A while back, The Baker asked her friends how much they’d pay for a fresh loaf of home baked bakery bread to be delivered to them. One of the answers was “I wouldn’t, it goes stale too quickly.” The current standard loaf in our household takes a lot longer than a day or two to go stale, but we still end up with a lot of ends of loaves going stale and this got me thinking about what you can do with stale bread.
The obvious answer is toast. I love toast, and it’s perfect for using up old bread. Once you toast it, it gets all crispy on the outside and the insides get soft again from the heat of the toaster. And then you melt some butter on it, with maybe some cheese or jam or a fried egg, and it’s great. But what else?

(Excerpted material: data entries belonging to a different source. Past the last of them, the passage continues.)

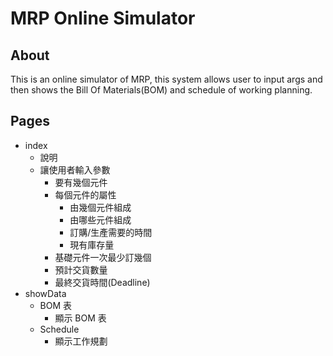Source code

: # MRP Online Simulator
## About
This is an online simulator of MRP, this system allows user to input args and then shows the Bill Of Materials(BOM) and schedule of working planning.

## Pages
- index
    - 說明
    - 讓使用者輸入參數
        - 要有幾個元件
        - 每個元件的屬性
            - 由幾個元件組成
            - 由哪些元件組成
            - 訂購/生產需要的時間
            - 現有庫存量
        - 基礎元件一次最少訂幾個
        - 預計交貨數量
        - 最終交貨時間(Deadline)
- showData
    - BOM 表
        - 顯示 BOM 表
    - Schedule
        - 顯示工作規劃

Grilled cheese sandwiches are good on stale bread too. You want the bread to be pretty sturdy for grilled cheese anyway, and the same magic happens as when you toast it. Plus you get melted cheese, which is never bad. Add some sliced tomatoes, or my favorite onions and mustard, and you have a great snack.
There’s French toast, and its cousin pain perdu. I don’t know what the difference is, but one of my favorite food bloggers is former New Orleanian Chuck Taggart, who has an awesome pain perdu recipe on his website. You know how to make French toast, right? Whisk together some eggs with some milk and vanilla or maybe sugar, then soak the bread in it (both sides, please) and fry it up. Very tasty with powdered sugar, jam, or syrup of any kind. I’ve also heard of adding bourbon to the egg mixture, which sounds pretty damned good to me.
If you’re a salad person, you can make croutons. Cut the bread into appropriate sized cubes (big, little, whatever floats your boat), toss with some olive oil and salt and pepper and maybe garlic, and bake at about 300 degrees F for fifteen minutes and voila, croutons! You can also fry them if you want, for that extra crispy effect. This also helps if you don’t like your croutons really crunchy (it’s that way in our house). Fry them just long enough to get the crispy edges without drying out the inside. These are only good the day you make them though, so be sure to eat them all.
What else? There are two Italian recipes I’ve had that use stale bread: bread salad and bread soup. They’re pretty similar recipes, both devised as a way to use up old bread. Bread salad has stale bread and tomatoes and vinaigrette, with maybe cucumbers or onions or whatever else. The soup has the same bread and tomatoes, but is made with broth instead of vinaigrette. To be honest, I’m not all that fond of bread soup; I don’t care for the texture of soggy bread. But the flavor is great.
I once stayed in a bed and breakfast where they served us strata, and I loved it. How can eggs, cheese, and bread be bad? It’s also one of those recipes where you can get creative. Add ham, or sausage, or sautéed vegetables, or whatever you have that sounds good.
You can make bread pudding, with or without raisins. It’d be good with other kinds of dried fruit too, and I bet candied orange or candied ginger would be great with the whiskey sauce. Or just leave out the fruit – it is, after all, mostly about the whiskey sauce. Here again Chuck Taggart helps us out. My mother learned how to make bread pudding in a cooking class in New Orleans, so I’m not surprised he’s all over that. He’s got a mess of recipes for it, including one which calls for chocolate. That sounds good!
And if all else fails and the bread is too dry to be used for any of these things, put it in the blender or the food processor (or just crush it by hand in a plastic bag, I’ve done that before) and make breadcrumbs. Then you can make meatloaf for dinner! I used to do that with the ends of loaves and it worked really well. Keep it in the freezer though – I kept mine in the cupboard and then one day it had worms in it. (I know, gross! Sorry, but it’s one of those things where I’d rather warn you than let you find out on your own.)
I’m sure there are plenty more uses for stale bread, but this is a start. Don’t throw your stale bread away!